### [SUPPLIED RECORDS]
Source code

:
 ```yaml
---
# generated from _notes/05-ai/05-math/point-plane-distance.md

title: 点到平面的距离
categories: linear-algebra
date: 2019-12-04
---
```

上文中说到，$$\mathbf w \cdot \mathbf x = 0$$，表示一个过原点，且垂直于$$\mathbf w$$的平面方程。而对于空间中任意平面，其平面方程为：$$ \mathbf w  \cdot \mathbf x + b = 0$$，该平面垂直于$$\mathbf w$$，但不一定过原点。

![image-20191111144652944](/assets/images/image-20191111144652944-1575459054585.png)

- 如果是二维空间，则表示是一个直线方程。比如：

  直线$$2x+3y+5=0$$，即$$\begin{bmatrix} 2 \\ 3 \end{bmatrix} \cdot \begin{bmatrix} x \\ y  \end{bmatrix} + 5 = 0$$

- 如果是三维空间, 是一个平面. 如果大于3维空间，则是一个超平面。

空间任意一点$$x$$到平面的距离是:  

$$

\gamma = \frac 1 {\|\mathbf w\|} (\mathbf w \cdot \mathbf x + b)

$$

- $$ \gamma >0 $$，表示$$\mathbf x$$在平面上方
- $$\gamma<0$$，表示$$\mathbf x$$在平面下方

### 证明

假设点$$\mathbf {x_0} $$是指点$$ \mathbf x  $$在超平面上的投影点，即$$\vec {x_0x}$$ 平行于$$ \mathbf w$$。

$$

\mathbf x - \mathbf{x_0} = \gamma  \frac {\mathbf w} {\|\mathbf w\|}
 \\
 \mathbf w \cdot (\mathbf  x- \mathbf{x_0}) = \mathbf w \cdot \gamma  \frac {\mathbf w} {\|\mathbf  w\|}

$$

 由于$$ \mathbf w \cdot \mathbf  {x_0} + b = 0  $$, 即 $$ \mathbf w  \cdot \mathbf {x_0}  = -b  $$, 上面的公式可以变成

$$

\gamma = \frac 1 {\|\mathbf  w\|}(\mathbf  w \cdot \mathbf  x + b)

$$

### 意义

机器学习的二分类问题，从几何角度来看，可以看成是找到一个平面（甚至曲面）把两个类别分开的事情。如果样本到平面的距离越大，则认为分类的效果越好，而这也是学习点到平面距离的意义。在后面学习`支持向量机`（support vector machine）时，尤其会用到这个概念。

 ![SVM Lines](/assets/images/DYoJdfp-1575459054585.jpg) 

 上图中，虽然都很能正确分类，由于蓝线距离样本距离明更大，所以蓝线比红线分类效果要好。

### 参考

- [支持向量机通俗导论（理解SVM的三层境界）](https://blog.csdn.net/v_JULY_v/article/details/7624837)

### [TRY IT]
Of the lines above, copy each that contains "assets".

### [REPLY]
![image-20191111144652944](/assets/images/image-20191111144652944-1575459054585.png)
 ![SVM Lines](/assets/images/DYoJdfp-1575459054585.jpg) 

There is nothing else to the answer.